The children's father appeared for the first time at the January 22, 2016 section 366.26 hearing, and advised the court that he had never visited the children and did not oppose the termination of his parental rights. On July 15, 2016, the juvenile court terminated parental rights. Mother timely appeals.

DISCUSSION

Mother argues, DCFS concedes, and we agree, that the court and DCFS erred by failing to fulfill their duty of inquiry of the children's father for ICWA purposes and that the error warrants remanding the matter to the dependency court to conduct a proper ICWA inquiry. (See Cal. Rules of Court, rule 5.481(a) [DCFS and the court "have an affirmative and continuing duty to inquire whether a [dependent] child is or may be an Indian child"]; In re Asia L. (2003) 107 Cal.App.4th 498, 506 [the dependency court must determine whether proper notice was given and whether the ICWA applies and "the record must reflect that the court considered the issue and decided whether ICWA applies"]; In re J.N. (2006) 138 Cal.App.4th 450, 461-462 [failure to conduct the ICWA inquiry requires remand].)

Although she claims no American Indian ancestry, Mother has standing to assert an ICWA notice violation on appeal. (See In re Jonathon S. (2005) 129 Cal.App.4th 334, 339 [holding non-Indian parent may be aggrieved, for purposes of standing to assert ICWA error on appeal]; see also 25 U.S.C. § 1914; Cal. Rules of Court, rule 5.486(a) [termination of parental rights may be challenged on the ground of lack of ICWA notice by the dependent child, a parent or Indian custodian from whose custody the child was removed].)

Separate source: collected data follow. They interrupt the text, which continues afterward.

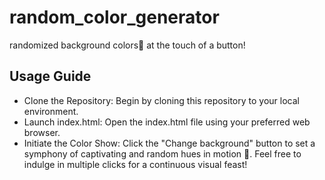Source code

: # random_color_generator
randomized background colors🌈 at the touch of a button!

## Usage Guide
- Clone the Repository: Begin by cloning this repository to your local environment.
- Launch index.html: Open the index.html file using your preferred web browser.
- Initiate the Color Show: Click the "Change background" button to set a symphony of captivating and random hues in motion 🎨. Feel free to indulge in multiple clicks for a continuous visual feast!
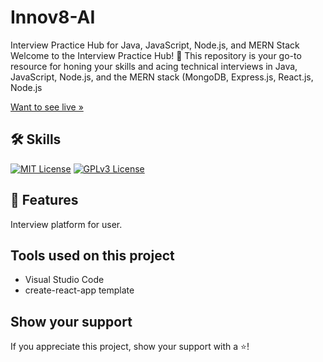 # Innov8-AI
Interview Practice Hub for Java, JavaScript, Node.js, and MERN Stack
Welcome to the Interview Practice Hub! 🚀 This repository is your go-to resource for honing your skills and acing technical interviews in Java, JavaScript, Node.js, and the MERN stack (MongoDB, Express.js, React.js, Node.js

[Want to see live »](https://cheery-salamander-07fac6.netlify.app/)


## 🛠 Skills
[![MIT License](https://camo.githubusercontent.com/268ac512e333b69600eb9773a8f80b7a251f4d6149642a50a551d4798183d621/68747470733a2f2f696d672e736869656c64732e696f2f62616467652f52656163742d3230323332413f7374796c653d666f722d7468652d6261646765266c6f676f3d7265616374266c6f676f436f6c6f723d363144414642)](https://choosealicense.com/licenses/mit/) [![GPLv3 License](https://camo.githubusercontent.com/93c855ae825c1757f3426f05a05f4949d3b786c5b22d0edb53143a9e8f8499f6/68747470733a2f2f696d672e736869656c64732e696f2f62616467652f4a6176615363726970742d3332333333303f7374796c653d666f722d7468652d6261646765266c6f676f3d6a617661736372697074266c6f676f436f6c6f723d463744463145)](https://opensource.org/licenses/)


## 🚀 Features
Interview platform for user.


## Tools used on this project
- Visual Studio Code
- create-react-app template
## Show your support

If you appreciate this project, show your support with a ⭐!
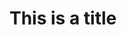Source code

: <html>
  
  <head>
  <title>ReadMe</title>
  </head>
  
  <body>
  
  <h1>This is a title</h1>
  
  
  </body>
  
  
  
  
  
  
  
  
  
  
  </html>
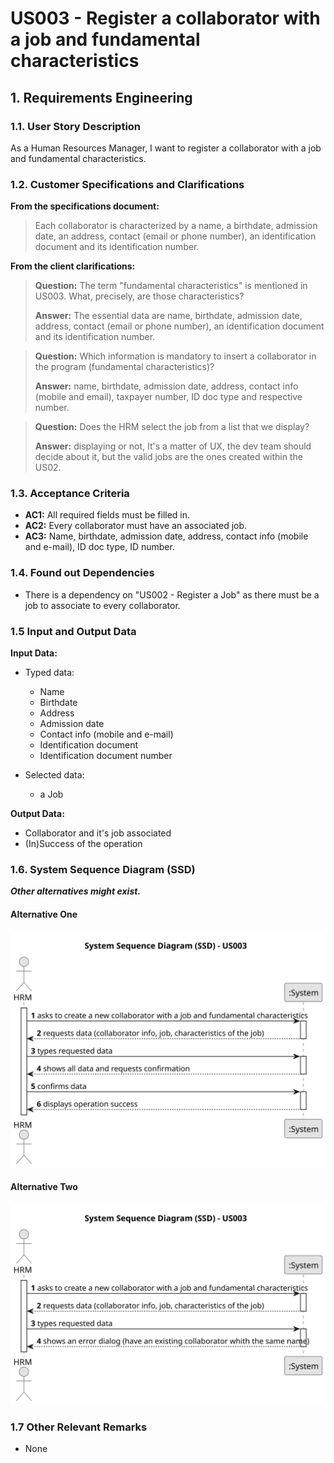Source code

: # US003 - Register a collaborator with a job and fundamental characteristics

## 1. Requirements Engineering

### 1.1. User Story Description

As a Human Resources Manager, I want to register a collaborator with a job and fundamental characteristics.

### 1.2. Customer Specifications and Clarifications 

**From the specifications document:**

>   Each  collaborator is characterized by a name, a birthdate, admission date, an address, contact (email or phone number), an identification document and its identification number.

**From the client clarifications:**

> **Question:** The term "fundamental characteristics" is mentioned in US003. What, precisely, are those characteristics?
>
> **Answer:** The essential data are name, birthdate, admission date, address, contact (email or phone number), an identification document and its identification number.

> **Question:** Which information is mandatory to insert a collaborator in the program (fundamental characteristics)?
>
> **Answer:** name, birthdate, admission date, address, contact info (mobile and email), taxpayer number, ID doc type and respective number.

> **Question:** Does the HRM select the job from a list that we display?
> 
> **Answer:**  displaying or not, It's a matter of UX, the dev team should decide about it, but the valid jobs are the ones created within the US02.

### 1.3. Acceptance Criteria

* **AC1:** All required fields must be filled in.
* **AC2:** Every collaborator must have an associated job.
* **AC3:** Name, birthdate, admission date, address, contact info (mobile and e-mail), ID doc type, ID number.

### 1.4. Found out Dependencies

* There is a dependency on "US002 - Register a Job" as there must be a job to associate to every collaborator.

### 1.5 Input and Output Data

**Input Data:**

* Typed data:
    * Name
    * Birthdate 
    * Address
    * Admission date
    * Contact info (mobile and e-mail)
    * Identification document
    * Identification document number
	
* Selected data:
    * a Job

**Output Data:**

* Collaborator and it's job associated 
* (In)Success of the operation

### 1.6. System Sequence Diagram (SSD)

**_Other alternatives might exist._**

#### Alternative One

![System Sequence Diagram - Alternative One](svg/us003-system-sequence-diagram-alternative-one.svg)

#### Alternative Two

![System Sequence Diagram - Alternative Two](svg/us003-system-sequence-diagram-alternative-two.svg)

### 1.7 Other Relevant Remarks

* None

Here, the only point of contention between the parties is whether this court should conditionally reverse the termination order and remand to conduct the ICWA inquiry or remand for the ICWA inquiry without reversing the termination order.

DCFS contends remand without reversal of the termination order is appropriate because Mother has made no showing that the ICWA would have applied and because the children's father does not oppose termination of his parental rights. DCFS relies on In re Rebecca R. (2006) 143 Cal.App.4th 1426 (Rebecca R.) to support this contention. In Rebecca R., on appeal the father contended the ICWA was violated because the record contained no documentation to show that the social services agency had asked him whether he had Indian ancestry, even though it had been ordered to do so. The appellate court concluded that any error was harmless because "there can be no prejudice unless, if he had been asked, father would have indicated that the child did (or may) have such ancestry." (Rebecca R., supra, 143 Cal.App.4th at p. 1431, italics omitted.) The court explained: "Father is here, now, before this court. There is nothing whatever which prevented him, in his briefing or otherwise, from removing any doubt or speculation. He should have made an offer of proof or other affirmative representation that, had he been asked, he would have been able to proffer some Indian connection sufficient to invoke the ICWA. He did not. [¶] In the absence of such a representation, the matter amounts to nothing more than trifling with the courts. [Citation.] The knowledge of any Indian connection is a matter wholly within the appealing parent's knowledge and disclosure is a matter entirely within the parent's present control." (Ibid.)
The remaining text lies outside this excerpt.